• Rev Invest Clin · Mar 2016

    Review

    Aging Kidney Transplantation.

    • Carlos G Musso, María C Giordani, and Nora Imperiali.
    • Nephrology Division, Hospital Italiano de Buenos Aires, Buenos Aires, Argentina.
    • Rev Invest Clin. 2016 Mar 1; 68 (2): 68-74.

    AbstractThere are several immunological and non-immunological factors related to renal graft deterioration, and histological lesions such as interstitial fibrosis and tubular atrophy overlap with those observed in aging kidneys. Consequently, it has been proposed that kidney transplant senescence could contribute to graft loss. The process of cell senescence displays characteristics such as an increased expression of specific aging suppressor genes, shortened telomeres, mitochondrial changes, increased expression of negative regulators of the cell cycle, and immunological senescence.
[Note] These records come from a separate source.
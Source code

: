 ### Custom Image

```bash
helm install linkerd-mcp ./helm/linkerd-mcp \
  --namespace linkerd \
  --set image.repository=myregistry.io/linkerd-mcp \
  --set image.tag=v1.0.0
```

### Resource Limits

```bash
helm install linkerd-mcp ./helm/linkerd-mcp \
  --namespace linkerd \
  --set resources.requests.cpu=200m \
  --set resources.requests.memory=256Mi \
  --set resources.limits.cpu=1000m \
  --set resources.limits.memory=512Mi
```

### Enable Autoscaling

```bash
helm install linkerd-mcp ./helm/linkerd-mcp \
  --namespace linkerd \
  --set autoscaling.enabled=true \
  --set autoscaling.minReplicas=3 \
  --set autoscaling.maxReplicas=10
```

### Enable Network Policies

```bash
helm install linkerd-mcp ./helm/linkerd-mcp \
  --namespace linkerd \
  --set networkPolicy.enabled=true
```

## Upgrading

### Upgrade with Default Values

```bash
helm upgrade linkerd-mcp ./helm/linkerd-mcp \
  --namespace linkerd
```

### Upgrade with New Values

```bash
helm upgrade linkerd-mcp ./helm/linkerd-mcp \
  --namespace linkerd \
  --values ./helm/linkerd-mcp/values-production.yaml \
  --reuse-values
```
Additionally, tubular frailty characterizes the aged kidney, making it more susceptible to ischemia, reperfusion, toxic injury, and consequently, to inflammation. Moreover, renal tissue injury predisposes the older graft not only to progressive deterioration due to glomerular hyperfiltration, but also triggers acute rejection due to increased immunogenicity. In conclusion, renal graft senescence is a complex process, and its better understanding will help the nephrologist in its management in order to achieve a longer graft survival.